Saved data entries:
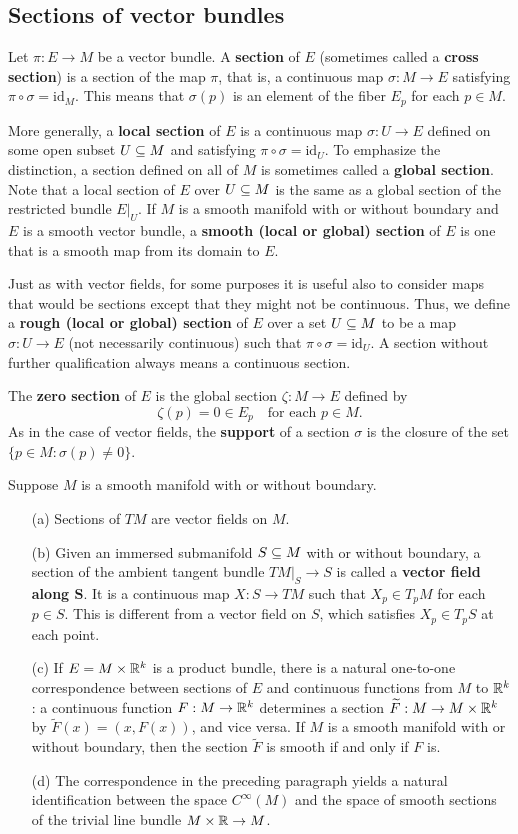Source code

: \subsection{Sections of vector bundles}
Let $\pi:E\to M$ be a vector bundle. A \textbf{section} of $E$ (sometimes called a \textbf{cross section}) is a section of the map $\pi$, that is, a continuous map $\sigma:M\to E$ satisfying $\pi\circ\sigma=\mathrm{id}_M$. This means that $\sigma(p)$ is an element of the fiber $E_p$ for each $p\in M$.\par
More generally, a \textbf{local section} of $E$ is a continuous map $\sigma:U\to E$ defined on some open subset $U\subseteq M$ and satisfying $\pi\circ\sigma=\mathrm{id}_U$. To emphasize the distinction, a section defined on all of $M$ is sometimes called a \textbf{global section}. Note that a local section of $E$ over $U\subseteq M$ is the same as a global section of the restricted bundle $E|_U$. If $M$ is a smooth manifold with or without boundary and $E$ is a smooth vector bundle, a \textbf{smooth (local or global) section} of $E$ is one that is a smooth map from its domain to $E$.\par
Just as with vector fields, for some purposes it is useful also to consider maps that would be sections except that they might not be continuous. Thus, we define a \textbf{rough (local or global) section} of $E$ over a set $U\subseteq M$ to be a map $\sigma:U\to E$ (not necessarily continuous) such that $\pi\circ\sigma=\mathrm{id}_U$. A section without further qualification always means a continuous section.\par
The \textbf{zero section} of $E$ is the global section $\zeta:M\to E$ defined by
\[\zeta(p)=0\in E_p\quad\text{for each }p\in M.\]
As in the case of vector fields, the \textbf{support} of a section $\sigma$ is the closure of the set $\{p\in M:\sigma(p)\neq 0\}$.
\begin{example}
Suppose $M$ is a smooth manifold with or without boundary.
\begin{itemize}
\item[(a)]Sections of $TM$ are vector fields on $M$.
\item[(b)]Given an immersed submanifold $S\subseteq M$ with or without boundary, a section of the ambient tangent bundle $TM|_S\to S$ is called a \textbf{vector field along $\bm{S}$}. It is a continuous map $X:S\to TM$ such that $X_p\in T_pM$ for each $p\in S$. This is different from a vector field on $S$, which satisfies $X_p\in T_pS$ at each point.
\item[(c)]If $E=M\times\mathbb{R}^k$ is a product bundle, there is a natural one-to-one correspondence between sections of $E$ and continuous functions from $M$ to $\mathbb{R}^k$: a continuous function $F:M\to\mathbb{R}^k$ determines a section $\widetilde{F}:M\to M\times\mathbb{R}^k$ by $\widetilde{F}(x)=(x,F(x))$, and vice versa. If $M$ is a smooth manifold with or without boundary, then the section $\widetilde{F}$ is smooth if and only if $F$ is.
\item[(d)]The correspondence in the preceding paragraph yields a natural identification between the space $C^\infty(M)$ and the space of smooth sections of the trivial line bundle $M\times\mathbb{R}\to M$.
\end{itemize}
\end{example}

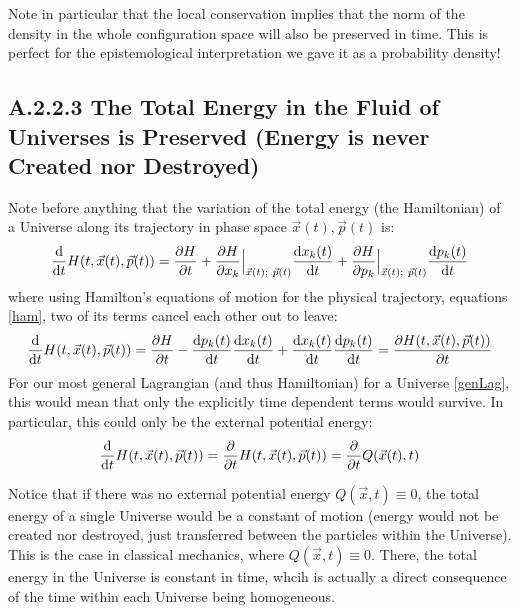 \documentclass[11pt, a4paper]{article} %
\begin{document}
Note in particular that the local conservation implies that the norm of the density in the whole configuration space will also be preserved in time. This is perfect for the epistemological interpretation we gave it as a probability density!


\subsection*{A.2.2.3 The Total Energy in the Fluid of Universes is Preserved (Energy is never Created nor Destroyed)}
Note before anything that the variation of the total energy (the Hamiltonian) of a Universe along its trajectory in phase space $\vec{x}(t),\vec{p}(t)$ is:
\begin{equation}
\dv{}{t}H\qty(t, \vec{x}(t), \vec{p}(t))=\pdv{H}{t}+\pdv{H}{x_k}\Big\rvert_{\vec{x}(t);\ \vec{p}(t)}\dv{x_k(t)}{t}+\pdv{H}{p_k}\Big\rvert_{\vec{x}(t);\ \vec{p}(t)}\dv{p_k(t)}{t}
\end{equation}
where using Hamilton's equations of motion for the physical trajectory, equations \eqref{ham}, two of its terms cancel each other out to leave:
\begin{equation}
\dv{}{t}H\qty(t, \vec{x}(t), \vec{p}(t))=\pdv{H}{t}-\dv{p_k(t)}{t}\dv{x_k(t)}{t}+\dv{x_k(t)}{t}\dv{p_k(t)}{t}=\pdv{H\qty(t, \vec{x}(t), \vec{p}(t))}{t}
\end{equation}
For our most general Lagrangian (and thus Hamiltonian) for a Universe \eqref{genLag}, this would mean that only the explicitly time dependent terms would survive. In particular, this could only be the external potential energy:
\begin{equation}\label{mutandi}
\dv{}{t}H\qty(t, \vec{x}(t), \vec{p}(t))=\pdv{}{t}H\qty(t, \vec{x}(t), \vec{p}(t))=\pdv{}{t}Q(\vec{x}(t),t)
\end{equation}

Notice that if there was no external potential energy $Q(\vec{x},t)\equiv0$, the total energy of a single Universe would be a constant of motion (energy would not be created nor destroyed, just transferred between the particles within the Universe). This is the case in classical mechanics, where $Q(\vec{x},t)\equiv0$. There, the total energy in the Universe is constant in time, whcih is actually a direct consequence of the time within each Universe being homogeneous.
\end{document}
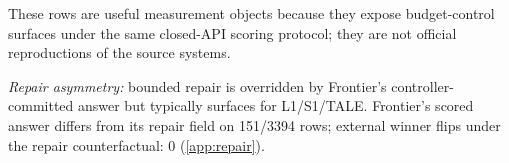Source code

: 
\vspace{0.25cm}
\noindent These rows are useful measurement objects because they expose budget-control surfaces
under the same closed-API scoring protocol; they are not official reproductions of the source
systems.

\vspace{0.15cm}
\noindent\textit{Repair asymmetry:} bounded repair is overridden by Frontier's controller-committed
answer but typically surfaces for L1/S1/TALE. Frontier's scored answer differs from its repair
field on 151/3394 rows; external winner flips under the repair counterfactual: 0
(\ref{app:repair}).
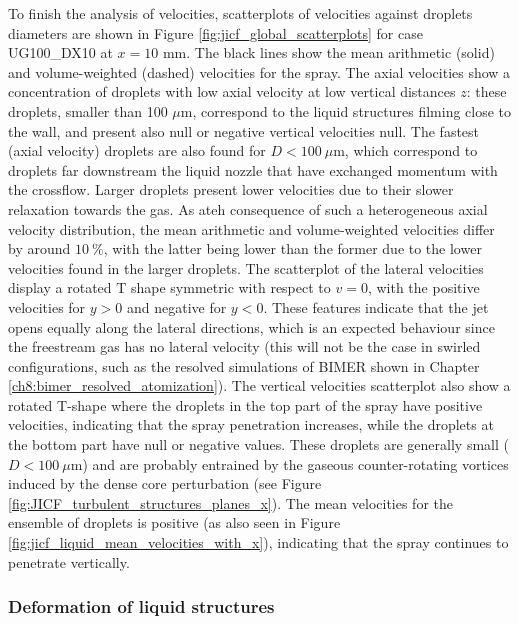 To finish the analysis of velocities, scatterplots of velocities against droplets diameters are shown in Figure \ref{fig:jicf_global_scatterplots} for case UG100\_DX10 at $x = 10$ mm. The black lines show the mean arithmetic (solid) and volume-weighted (dashed) velocities for the spray. The axial velocities show a concentration of droplets with low axial velocity at low vertical distances $z$: these droplets, smaller than 100 $\mu$m, correspond to the liquid structures filming close to the wall, and present also null or negative vertical velocities null. The fastest (axial velocity) droplets are also found for $D < 100 ~\mu$m, which correspond to droplets far downstream the liquid nozzle that have exchanged momentum with the crossflow. Larger droplets present lower velocities due to their slower relaxation towards the gas. As ateh consequence of such a heterogeneous axial velocity distribution, the mean arithmetic and volume-weighted velocities differ by around $10~\%$, with the latter being lower than the former due to the lower velocities found in the larger droplets. The scatterplot of the lateral velocities display a rotated T shape symmetric with respect to $v = 0$, with the positive velocities for $y > 0$ and negative for $y < 0$. These features indicate that the jet opens equally along the lateral directions, which is an expected behaviour since the freestream gas has no lateral velocity (this will not be the case in swirled configurations, such as the resolved simulations of BIMER shown in Chapter \ref{ch8:bimer_resolved_atomization}). The vertical velocities scatterplot also show a rotated T-shape where the droplets in the top part of the spray have positive velocities, indicating that the spray penetration increases, while the droplets at the bottom part have null or negative values. These droplets are generally small ($D < 100~\mu$m) and are probably entrained by the gaseous counter-rotating vortices induced by the dense core perturbation (see Figure \ref{fig:JICF_turbulent_structures_planes_x}). The mean velocities for the ensemble of droplets is positive (as also seen in Figure \ref{fig:jicf_liquid_mean_velocities_with_x}), indicating that the spray continues to penetrate vertically. 



\subsubsection*{Deformation of liquid structures}
\label{subsubsec:def_liquid_structures}

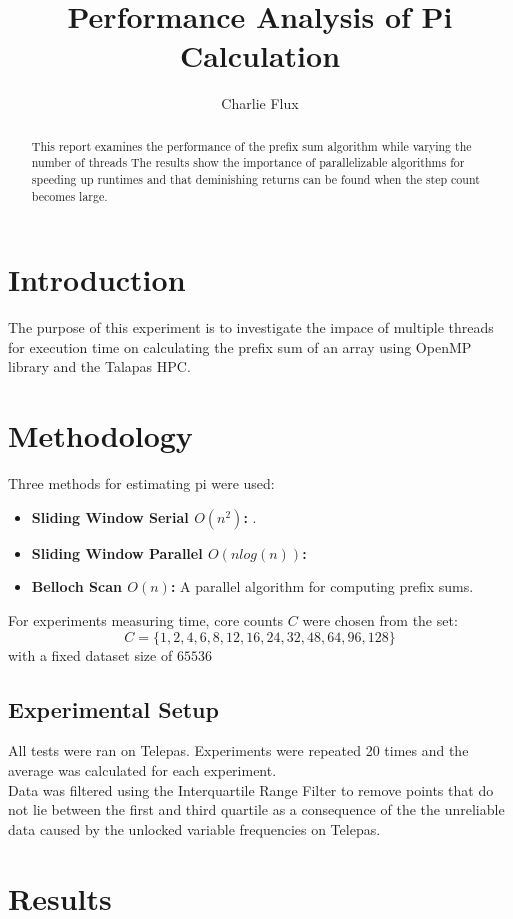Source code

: \documentclass[conference]{IEEEtran}
\title{Performance Analysis of Pi Calculation}
\author{Charlie Flux}
\begin{document}
\maketitle

\begin{abstract}
This report examines the performance of the prefix sum algorithm while varying the number of threads
The results show the importance of parallelizable algorithms for speeding up runtimes and that deminishing returns can be found when the step count becomes large.
\end{abstract}

\section{Introduction}
The purpose of this experiment is to investigate the impace of multiple threads for execution time on calculating the prefix sum of an array using OpenMP library and the Talapas HPC. 
\section{Methodology}
Three methods for estimating pi were used:
\begin{itemize}
    \item \textbf{Sliding Window Serial $O(n^2)$:} .
    \item \textbf{Sliding Window Parallel $O(nlog(n))$:} 
    \item \textbf{Belloch Scan $O(n)$:} A parallel algorithm for computing prefix sums.
\end{itemize}

For experiments measuring time, core counts \(C\) were chosen from the set:
    \[
    C = \{1, 2, 4, 6, 8, 12, 16, 24, 32, 48, 64, 96, 128\}
    \]
with a fixed dataset size of $65536$

\subsection{Experimental Setup}
All tests were ran on Telepas. Experiments were repeated 20 times and the average was calculated for each experiment. \\
Data was filtered using the Interquartile Range Filter to remove points that do not lie between the first and third quartile as a consequence of the the unreliable data caused by the unlocked variable frequencies on Telepas.

\section{Results}
\end{document}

**Exercise instructions:**
What lines in the records above include the string "eqref"? Copy each one.

**Result of the exercise:**
where using Hamilton's equations of motion for the physical trajectory, equations \eqref{ham}, two of its terms cancel each other out to leave:
For our most general Lagrangian (and thus Hamiltonian) for a Universe \eqref{genLag}, this would mean that only the explicitly time dependent terms would survive. In particular, this could only be the external potential energy:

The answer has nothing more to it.